The First Semester of a College Freshman
When I first arrived on campus for pre-season, two weeks before classes started, I had an idea of what to expect. Based on conversations that I had with past teachers and with some of my older friends who are already in college, I knew it wasn’t going to be easy. I think back on my first semester of college here at Faulkner University, I remember all of the struggles I went through. “... what is just for its subjects is what is advantageous for itself.” (Plato Republic 15). I had to juggle school work, volleyball, my social club, and somewhere in there I had to have enough time to sleep. Not to mention I got sick multiple times throughout the semester. Dealing with that and trying not to skip too many classes so I wouldn’t be behind in my school work was a struggle in itself.
Even though people tried to prepare me how hard college would be, I had no idea the extent of it. It took awhile to discover the balance that I needed between volleyball practice, traveling for games, school, and a social life. “... as there is also a work, for the pleasure accords with the activity.” (Aristotle’s Ethics 221). I knew when I got on campus that I wanted to join a social club. Joining Delta Xi Omega created a dynamic that was unfamiliar to me. One of the hardest things I went through this semester was pledge week. I would have to say that pledge week is my Juno. I thought I was tired early on in the semester, but after that week, I was exhausted. To explain how exhausted I was, I even “misplaced” my car on the last night of pledge week. To be fair, it wasn’t actually misplaced, I was just so tired I didn’t realize I parked at the dorms instead of the multiplex. My pledge class was in the tv room of our dorms working on our pledge book when I realized I hadn’t turned in my Great Books questions.
Emma asked, “Mallory have you done you GB questions yet?”
“Oh crap, no. My backpack is in my car... which is at the multiplex.”
So I decided to walk to the multiplex to get my car to do my homework. My car was not there and I began freaking out. I walk all the way back to the dorms and I saw my car parked at the very front. I got my backpack out of the backseat and I walk back in with tears in my eyes.
“Y’all I walked all the way to the gym and my car wasn’t there. I thought someone stole my car! I was freaking out and walked back and I saw my car here. I’m literally so tired.”

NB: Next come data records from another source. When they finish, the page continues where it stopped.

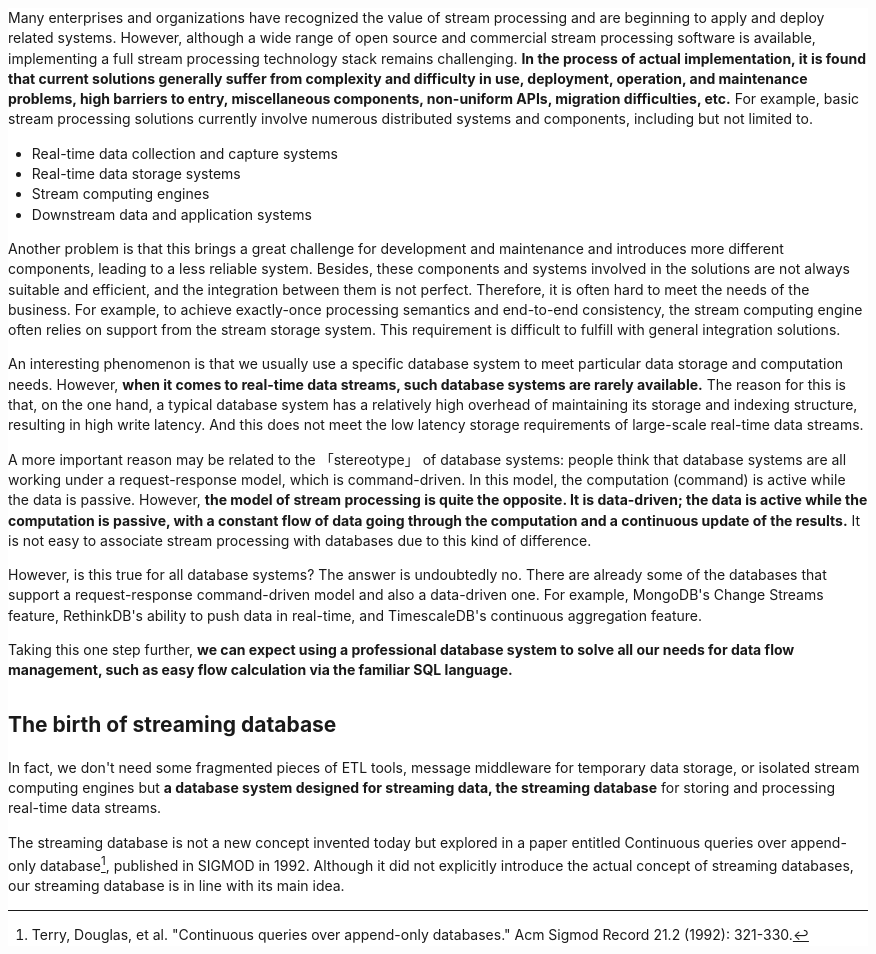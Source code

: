 Many enterprises and organizations have recognized the value of stream processing and are beginning to apply and deploy related systems. However, although a wide range of open source and commercial stream processing software is available, implementing a full stream processing technology stack remains challenging. **In the process of actual implementation, it is found that current solutions generally suffer from complexity and difficulty in use, deployment, operation, and maintenance problems, high barriers to entry, miscellaneous components, non-uniform APIs, migration difficulties, etc.** For example, basic stream processing solutions currently involve numerous distributed systems and components, including but not limited to.

- Real-time data collection and capture systems
- Real-time data storage systems
- Stream computing engines
- Downstream data and application systems

Another problem is that this brings a great challenge for development and maintenance and introduces more different components, leading to a less reliable system. Besides, these components and systems involved in the solutions are not always suitable and efficient, and the integration between them is not perfect. Therefore, it is often hard to meet the needs of the business. For example, to achieve exactly-once processing semantics and end-to-end consistency, the stream computing engine often relies on support from the stream storage system. This requirement is difficult to fulfill with general integration solutions.

An interesting phenomenon is that we usually use a specific database system to meet particular data storage and computation needs. However, **when it comes to real-time data streams, such database systems are rarely available.** The reason for this is that, on the one hand, a typical database system has a relatively high overhead of maintaining its storage and indexing structure, resulting in high write latency. And this does not meet the low latency storage requirements of large-scale real-time data streams.

A more important reason may be related to the 「stereotype」 of database systems: people think that database systems are all working under a request-response model, which is command-driven. In this model, the computation (command) is active while the data is passive. However, **the model of stream processing is quite the opposite. It is data-driven; the data is active while the computation is passive, with a constant flow of data going through the computation and a continuous update of the results.** It is not easy to associate stream processing with databases due to this kind of difference.

However, is this true for all database systems? The answer is undoubtedly no. There are already some of the databases that support a request-response command-driven model and also a data-driven one. For example, MongoDB's Change Streams feature, RethinkDB's ability to push data in real-time, and TimescaleDB's continuous aggregation feature.

Taking this one step further, **we can expect using a professional database system to solve all our needs for data flow management, such as easy flow calculation via the familiar SQL language.**


## The birth of streaming database

In fact, we don't need some fragmented pieces of ETL tools, message middleware for temporary data storage, or isolated stream computing engines but **a database system designed for streaming data, the streaming database** for storing and processing real-time data streams.

The streaming database is not a new concept invented today but explored in a paper entitled Continuous queries over append-only database[^2], published in SIGMOD in 1992. Although it did not explicitly introduce the actual concept of streaming databases, our streaming database is in line with its main idea.


[^1]: Rydning, David Reinsel–John Gantz–John. "The digitization of the world from edge to core." Framingham: International Data Corporation (2018).
[^2]: Terry, Douglas, et al. "Continuous queries over append-only databases." Acm Sigmod Record 21.2 (1992): 321-330.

Hope responds, “Dude you need to go to bed.”
I enjoy volleyball so much, but i have never had to deal with the stress of juggling the sport and school work as much as this first semester. Once we got into the away games and we started traveling, it was very stressful just because we missed a lot of class. It was very hard to do homework on the bus or in between games because I couldn’t focus. Luckily, I had great professors who helped me out when i missed class, but it still wasn’t the same as being there.
What I have learned in this first semester of college will teach me life lessons for the future and they will follow me throughout the rest of my academic and athletic career at Faulkner University. I know at the end of my college years, I will look back on this first semester and laugh because it won’t seem as hard then as it does now. “A joy it will be one day, perhaps, to remember even this.” (The Aeneid 54). However, as of right now, I can see the light at the end of the tunnel that is my first semester of college. “Any one individual activity which comes to an end at the appropriate time suffers no harm from its cessation.” (Meditations 119).